Mutual fund investments offer a wide array of choices to achieve various financial goals. So any of your investment decisions can shape your financial future. However, an important question arises: what type of mutual funds are safe?
So let us see some of the low-risk mutual fund options.
Liquid mutual funds and overnight funds
A liquid mutual fund is a type of mutual fund that invests in short-term, highly liquid assets. For example, treasury bills, certificates of deposit, and commercial paper. If you are seeking safety and quick access to your money, you can go for liquid mutual funds.
The Net Asset Value (NAV) of the liquid fund is calculated throughout all 365 days. But for other debt funds, the NAV is determined on working days.

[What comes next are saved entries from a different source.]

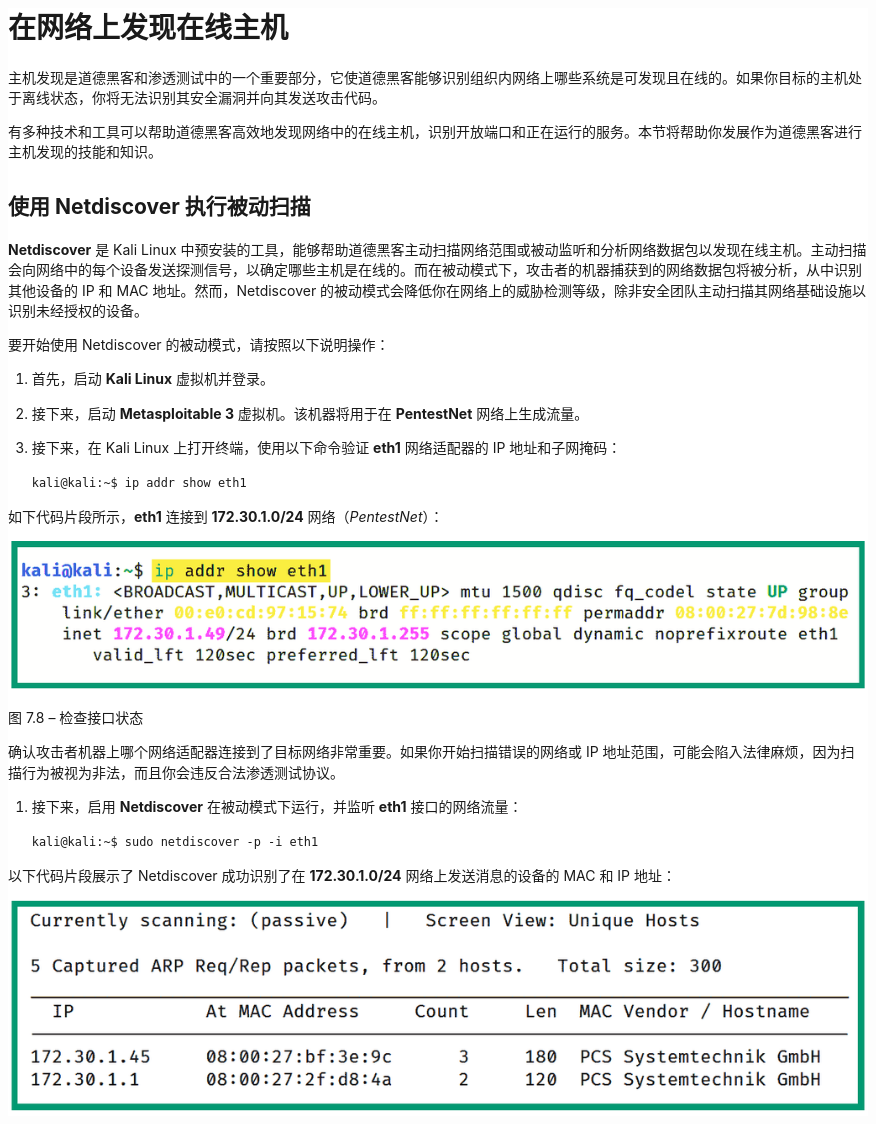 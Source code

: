 # 在网络上发现在线主机

主机发现是道德黑客和渗透测试中的一个重要部分，它使道德黑客能够识别组织内网络上哪些系统是可发现且在线的。如果你目标的主机处于离线状态，你将无法识别其安全漏洞并向其发送攻击代码。

有多种技术和工具可以帮助道德黑客高效地发现网络中的在线主机，识别开放端口和正在运行的服务。本节将帮助你发展作为道德黑客进行主机发现的技能和知识。

## 使用 Netdiscover 执行被动扫描

**Netdiscover** 是 Kali Linux 中预安装的工具，能够帮助道德黑客主动扫描网络范围或被动监听和分析网络数据包以发现在线主机。主动扫描会向网络中的每个设备发送探测信号，以确定哪些主机是在线的。而在被动模式下，攻击者的机器捕获到的网络数据包将被分析，从中识别其他设备的 IP 和 MAC 地址。然而，Netdiscover 的被动模式会降低你在网络上的威胁检测等级，除非安全团队主动扫描其网络基础设施以识别未经授权的设备。

要开始使用 Netdiscover 的被动模式，请按照以下说明操作：

1.  首先，启动 **Kali Linux** 虚拟机并登录。

1.  接下来，启动 **Metasploitable 3** 虚拟机。该机器将用于在 **PentestNet** 网络上生成流量。

1.  接下来，在 Kali Linux 上打开终端，使用以下命令验证 **eth1** 网络适配器的 IP 地址和子网掩码：

    ```
    kali@kali:~$ ip addr show eth1
    ```

如下代码片段所示，**eth1** 连接到 **172.30.1.0/24** 网络（*PentestNet*）：

![图 7.8 – 检查接口状态](img/Figure_7.08_B19448.jpg)

图 7.8 – 检查接口状态

确认攻击者机器上哪个网络适配器连接到了目标网络非常重要。如果你开始扫描错误的网络或 IP 地址范围，可能会陷入法律麻烦，因为扫描行为被视为非法，而且你会违反合法渗透测试协议。

1.  接下来，启用 **Netdiscover** 在被动模式下运行，并监听 **eth1** 接口的网络流量：

    ```
    kali@kali:~$ sudo netdiscover -p -i eth1
    ```

以下代码片段展示了 Netdiscover 成功识别了在 **172.30.1.0/24** 网络上发送消息的设备的 MAC 和 IP 地址：

![图 7.9 – 被动扫描](img/Figure_7.09_B19448.jpg)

Moreover, these funds offer no lock-in period. So you can enter or exit at your convenience. Furthermore, these funds provide more returns compared to a savings bank account.

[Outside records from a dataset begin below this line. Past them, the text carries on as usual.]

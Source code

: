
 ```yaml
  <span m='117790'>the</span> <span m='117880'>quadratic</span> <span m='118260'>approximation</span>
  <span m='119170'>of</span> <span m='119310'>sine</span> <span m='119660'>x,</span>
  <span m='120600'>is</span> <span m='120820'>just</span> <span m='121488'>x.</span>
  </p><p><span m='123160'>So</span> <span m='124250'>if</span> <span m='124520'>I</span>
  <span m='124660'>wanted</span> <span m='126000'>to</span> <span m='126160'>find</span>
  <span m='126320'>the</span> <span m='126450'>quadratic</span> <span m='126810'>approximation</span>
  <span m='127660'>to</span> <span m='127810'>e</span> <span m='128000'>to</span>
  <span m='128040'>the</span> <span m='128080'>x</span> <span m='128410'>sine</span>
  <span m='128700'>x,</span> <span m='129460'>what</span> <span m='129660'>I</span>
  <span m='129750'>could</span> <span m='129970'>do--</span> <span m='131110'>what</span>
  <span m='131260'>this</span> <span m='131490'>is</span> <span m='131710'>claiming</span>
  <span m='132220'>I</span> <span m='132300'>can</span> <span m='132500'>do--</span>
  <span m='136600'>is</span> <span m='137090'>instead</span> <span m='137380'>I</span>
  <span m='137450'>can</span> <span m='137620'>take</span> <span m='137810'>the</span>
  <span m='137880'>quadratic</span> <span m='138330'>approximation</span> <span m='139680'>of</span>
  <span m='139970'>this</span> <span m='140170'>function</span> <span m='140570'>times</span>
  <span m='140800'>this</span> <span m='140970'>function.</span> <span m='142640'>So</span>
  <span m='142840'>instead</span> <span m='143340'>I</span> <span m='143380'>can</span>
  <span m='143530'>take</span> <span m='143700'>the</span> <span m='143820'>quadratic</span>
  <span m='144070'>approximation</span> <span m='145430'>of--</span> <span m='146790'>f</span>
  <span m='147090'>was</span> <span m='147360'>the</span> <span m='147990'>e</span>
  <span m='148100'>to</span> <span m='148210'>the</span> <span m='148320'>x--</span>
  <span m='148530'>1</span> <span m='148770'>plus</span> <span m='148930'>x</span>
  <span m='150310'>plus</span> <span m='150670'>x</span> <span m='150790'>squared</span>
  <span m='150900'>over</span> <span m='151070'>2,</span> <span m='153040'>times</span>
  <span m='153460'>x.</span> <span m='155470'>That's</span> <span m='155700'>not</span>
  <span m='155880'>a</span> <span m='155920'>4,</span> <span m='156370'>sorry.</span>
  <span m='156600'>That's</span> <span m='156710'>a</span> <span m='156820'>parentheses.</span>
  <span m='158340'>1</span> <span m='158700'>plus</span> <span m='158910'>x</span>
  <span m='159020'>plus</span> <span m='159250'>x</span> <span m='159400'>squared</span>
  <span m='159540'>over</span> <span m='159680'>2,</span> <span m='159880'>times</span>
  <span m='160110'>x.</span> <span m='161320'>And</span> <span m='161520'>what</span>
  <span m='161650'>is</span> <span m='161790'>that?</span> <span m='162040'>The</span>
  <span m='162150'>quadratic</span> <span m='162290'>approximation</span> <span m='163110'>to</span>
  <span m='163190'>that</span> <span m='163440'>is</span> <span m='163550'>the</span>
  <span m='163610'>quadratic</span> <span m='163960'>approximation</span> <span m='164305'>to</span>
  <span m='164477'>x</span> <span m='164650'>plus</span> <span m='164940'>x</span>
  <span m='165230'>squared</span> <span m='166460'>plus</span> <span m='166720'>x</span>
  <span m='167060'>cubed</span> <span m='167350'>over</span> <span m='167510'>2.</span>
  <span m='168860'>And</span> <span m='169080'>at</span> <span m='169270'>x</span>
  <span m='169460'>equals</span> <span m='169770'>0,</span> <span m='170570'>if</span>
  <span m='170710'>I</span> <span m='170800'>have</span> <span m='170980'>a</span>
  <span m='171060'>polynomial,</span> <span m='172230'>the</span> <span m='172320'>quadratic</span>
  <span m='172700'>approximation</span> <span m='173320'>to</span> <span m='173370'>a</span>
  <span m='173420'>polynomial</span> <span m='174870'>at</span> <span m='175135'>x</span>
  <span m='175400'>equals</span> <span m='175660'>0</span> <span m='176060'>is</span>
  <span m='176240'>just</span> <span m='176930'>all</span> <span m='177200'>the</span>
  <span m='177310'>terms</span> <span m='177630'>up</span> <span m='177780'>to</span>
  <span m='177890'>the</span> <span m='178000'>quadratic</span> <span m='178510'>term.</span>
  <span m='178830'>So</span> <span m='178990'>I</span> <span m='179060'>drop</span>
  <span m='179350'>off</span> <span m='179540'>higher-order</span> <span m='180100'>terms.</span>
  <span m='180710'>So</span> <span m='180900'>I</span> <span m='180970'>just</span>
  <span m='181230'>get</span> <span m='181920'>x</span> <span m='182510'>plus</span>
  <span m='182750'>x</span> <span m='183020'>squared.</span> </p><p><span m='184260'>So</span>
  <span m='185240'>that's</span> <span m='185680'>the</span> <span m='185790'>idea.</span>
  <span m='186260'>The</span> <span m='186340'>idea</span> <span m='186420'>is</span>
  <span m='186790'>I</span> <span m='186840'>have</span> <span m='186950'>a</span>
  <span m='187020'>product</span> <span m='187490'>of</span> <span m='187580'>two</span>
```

The overnight funds have a maturity of one night. Because of the short investment horizon and shorter maturity period, the risk exposure of these funds is very low.
Ultra short-duration mutual funds
Ultra short-duration mutual funds are a type of debt fund. They invest in debt and money market instruments.
These funds have maturities ranging from 3 to 6 months. So that the fund’s performance is less sensitive to fluctuations in interest rates.
Importantly, USMFs are designed to minimize interest rate risk. So these funds focus on high-quality debt and money market instruments. These include treasury bills, certificates of deposit, and commercial paper. By maintaining a portfolio of low-risk assets, USMFs protect your investment.
Low-duration funds
Low-duration funds focus on investing in short-term debt securities. These funds are different from other types, such as overnight and liquid funds.
One crucial aspect of low-duration funds is the portfolio duration. In the case of low-duration funds, this duration falls in the range of 6 to 12 months.
These funds may involve some level of credit risk. But they are a good choice for investors seeking safety and high returns.
Gilt funds
Gilt funds have a unique investment approach. They allocate a significant portion of their assets, a minimum of 80%, to government securities.
If you want safety and wish to minimize risk, gilt funds can be a wise choice. These funds have low credit risk because they invest in government-backed securities.
However, these funds can be sensitive to changes in interest rates. When interest rates fluctuate, the prices of government securities may also change, which can impact the fund’s net asset value (NAV). So be mindful of this too.
Conclusion
Indeed, each mutual fund investment carries a level of risk, with some being more conservative and others more adventurous. So do thorough research before selecting a fund for your investment.